Segment Start: DATASET RECORDS
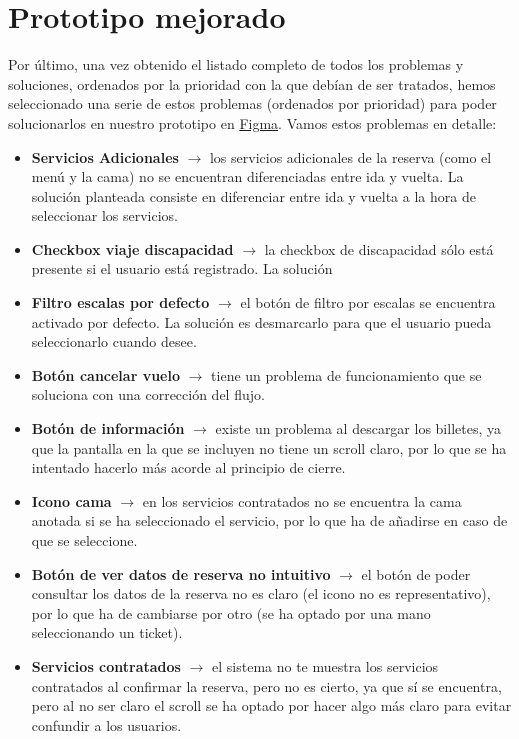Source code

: \section{Prototipo mejorado}
Por último, una vez obtenido el listado completo de todos los problemas y soluciones, ordenados por la prioridad con la que debían de ser tratados, hemos seleccionado
una serie de estos problemas (ordenados por prioridad) para poder solucionarlos en nuestro prototipo en \href{https://www.figma.com/file/YGz2UUMhvxNOTCHhu1TZle/Just-Travel-It?type=design&node-id=561%3A4382&mode=design&t=TUpWh6Kqo4yieX47-1}{Figma}.
Vamos estos problemas en detalle:
\begin{itemize}
    \item \textbf{Servicios Adicionales} $\rightarrow$ los servicios adicionales de la reserva (como el menú y la cama) no se encuentran diferenciadas entre ida y vuelta. La solución planteada consiste en diferenciar entre ida y vuelta a la hora de seleccionar los servicios.
    \item \textbf{Checkbox viaje discapacidad} $\rightarrow$ la checkbox de discapacidad sólo está presente si el usuario está registrado. La solución 
    \item \textbf{Filtro escalas por defecto} $\rightarrow$ el botón de filtro por escalas se encuentra activado por defecto. La solución es desmarcarlo para que el usuario pueda seleccionarlo cuando desee.
    \item \textbf{Botón cancelar vuelo} $\rightarrow$ tiene un problema de funcionamiento que se soluciona con una corrección del flujo.
    \item \textbf{Botón de información} $\rightarrow$ existe un problema al descargar los billetes, ya que la pantalla en la que se incluyen no tiene un scroll claro, por lo que se ha intentado hacerlo más acorde al principio de cierre.
    \item \textbf{Icono cama} $\rightarrow$ en los servicios contratados no se encuentra la cama anotada si se ha seleccionado el servicio, por lo que ha de añadirse en caso de que se seleccione.
    \item \textbf{Botón de ver datos de reserva no intuitivo} $\rightarrow$ el botón de poder consultar los datos de la reserva no es claro (el icono no es representativo), por lo que ha de cambiarse por otro (se ha optado por una mano seleccionando un ticket).
    \item \textbf{Servicios contratados} $\rightarrow$ el sistema no te muestra los servicios contratados al confirmar la reserva, pero no es cierto, ya que sí se encuentra, pero al no ser claro el scroll se ha optado por hacer algo más claro para evitar confundir a los usuarios.

\end{itemize}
Segment End: DATASET RECORDS
- WHAT IS REQUIRED -
Scan the entries above, and wherever a line holds the string "solución", copy it.

- THE COMPLETED TASK -
    \item \textbf{Servicios Adicionales} $\rightarrow$ los servicios adicionales de la reserva (como el menú y la cama) no se encuentran diferenciadas entre ida y vuelta. La solución planteada consiste en diferenciar entre ida y vuelta a la hora de seleccionar los servicios.
    \item \textbf{Checkbox viaje discapacidad} $\rightarrow$ la checkbox de discapacidad sólo está presente si el usuario está registrado. La solución 
    \item \textbf{Filtro escalas por defecto} $\rightarrow$ el botón de filtro por escalas se encuentra activado por defecto. La solución es desmarcarlo para que el usuario pueda seleccionarlo cuando desee.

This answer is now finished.